Excerpted data below:

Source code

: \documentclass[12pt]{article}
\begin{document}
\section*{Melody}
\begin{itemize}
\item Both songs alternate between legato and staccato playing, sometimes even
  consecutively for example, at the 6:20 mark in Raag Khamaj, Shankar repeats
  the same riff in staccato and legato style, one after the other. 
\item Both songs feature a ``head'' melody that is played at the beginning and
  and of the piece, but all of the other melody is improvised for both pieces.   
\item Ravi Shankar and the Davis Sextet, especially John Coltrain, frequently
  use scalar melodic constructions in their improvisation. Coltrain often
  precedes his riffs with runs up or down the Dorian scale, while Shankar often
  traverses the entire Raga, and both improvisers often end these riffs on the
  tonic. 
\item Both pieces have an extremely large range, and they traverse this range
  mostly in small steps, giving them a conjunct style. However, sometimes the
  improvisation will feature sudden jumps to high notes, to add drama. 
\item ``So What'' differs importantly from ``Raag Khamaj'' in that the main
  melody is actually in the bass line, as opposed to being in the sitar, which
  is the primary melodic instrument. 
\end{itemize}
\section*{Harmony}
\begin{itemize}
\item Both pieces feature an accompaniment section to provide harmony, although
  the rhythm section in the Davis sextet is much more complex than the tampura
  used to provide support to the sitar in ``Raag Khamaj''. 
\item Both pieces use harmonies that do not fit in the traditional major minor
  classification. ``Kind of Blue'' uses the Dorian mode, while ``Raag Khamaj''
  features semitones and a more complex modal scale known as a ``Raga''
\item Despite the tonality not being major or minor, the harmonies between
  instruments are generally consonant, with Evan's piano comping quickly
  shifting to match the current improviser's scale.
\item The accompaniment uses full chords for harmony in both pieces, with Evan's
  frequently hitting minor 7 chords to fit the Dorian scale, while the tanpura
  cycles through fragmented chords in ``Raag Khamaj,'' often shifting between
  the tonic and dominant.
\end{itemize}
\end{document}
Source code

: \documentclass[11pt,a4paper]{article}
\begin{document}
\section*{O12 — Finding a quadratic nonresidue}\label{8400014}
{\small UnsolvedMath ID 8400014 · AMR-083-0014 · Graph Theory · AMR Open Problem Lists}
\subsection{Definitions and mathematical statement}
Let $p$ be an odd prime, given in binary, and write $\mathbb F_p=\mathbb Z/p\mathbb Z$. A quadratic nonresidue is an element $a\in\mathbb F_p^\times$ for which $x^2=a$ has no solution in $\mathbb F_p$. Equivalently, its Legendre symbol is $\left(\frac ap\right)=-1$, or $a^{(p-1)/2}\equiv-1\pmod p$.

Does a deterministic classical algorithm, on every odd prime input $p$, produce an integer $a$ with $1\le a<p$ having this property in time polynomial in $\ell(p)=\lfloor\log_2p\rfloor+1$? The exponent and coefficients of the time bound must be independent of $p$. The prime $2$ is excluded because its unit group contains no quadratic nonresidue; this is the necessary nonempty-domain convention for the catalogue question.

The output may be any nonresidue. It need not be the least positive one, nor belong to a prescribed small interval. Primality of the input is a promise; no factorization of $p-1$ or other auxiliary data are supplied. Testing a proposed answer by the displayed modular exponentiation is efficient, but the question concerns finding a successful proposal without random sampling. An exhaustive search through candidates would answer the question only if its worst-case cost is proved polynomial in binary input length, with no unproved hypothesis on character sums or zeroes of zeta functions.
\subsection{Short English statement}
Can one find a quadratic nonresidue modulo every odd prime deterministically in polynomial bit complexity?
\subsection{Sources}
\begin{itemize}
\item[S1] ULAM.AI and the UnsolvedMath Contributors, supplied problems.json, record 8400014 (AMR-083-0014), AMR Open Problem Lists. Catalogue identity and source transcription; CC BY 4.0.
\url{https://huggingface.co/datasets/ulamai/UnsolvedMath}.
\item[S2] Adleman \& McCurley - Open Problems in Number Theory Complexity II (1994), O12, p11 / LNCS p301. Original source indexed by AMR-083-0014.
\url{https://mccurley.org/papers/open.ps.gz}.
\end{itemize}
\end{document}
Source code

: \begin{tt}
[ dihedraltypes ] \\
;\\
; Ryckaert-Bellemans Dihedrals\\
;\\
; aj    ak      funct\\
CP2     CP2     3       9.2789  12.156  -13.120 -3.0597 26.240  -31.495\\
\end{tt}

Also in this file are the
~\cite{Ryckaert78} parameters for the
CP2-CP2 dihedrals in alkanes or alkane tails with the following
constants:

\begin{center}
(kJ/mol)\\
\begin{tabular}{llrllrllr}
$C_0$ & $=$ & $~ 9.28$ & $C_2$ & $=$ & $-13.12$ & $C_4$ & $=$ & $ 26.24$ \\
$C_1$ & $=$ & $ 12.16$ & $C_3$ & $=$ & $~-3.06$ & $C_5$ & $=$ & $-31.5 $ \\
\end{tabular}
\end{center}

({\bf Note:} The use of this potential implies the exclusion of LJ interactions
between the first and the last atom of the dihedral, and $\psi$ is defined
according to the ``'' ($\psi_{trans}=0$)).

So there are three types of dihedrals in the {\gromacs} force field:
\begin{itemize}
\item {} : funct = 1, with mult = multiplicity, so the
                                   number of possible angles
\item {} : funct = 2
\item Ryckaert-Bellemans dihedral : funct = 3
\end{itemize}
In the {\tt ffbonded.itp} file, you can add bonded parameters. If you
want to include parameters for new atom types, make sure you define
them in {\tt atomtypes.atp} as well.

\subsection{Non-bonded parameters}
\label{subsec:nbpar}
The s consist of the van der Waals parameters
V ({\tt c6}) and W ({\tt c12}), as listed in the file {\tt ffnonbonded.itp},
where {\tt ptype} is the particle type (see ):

End of Excerpted data.

_Description of the task_: Using the entries above, state how many lines contain the string "file"; the number is all that is needed.

_Answer to the exercise_: 3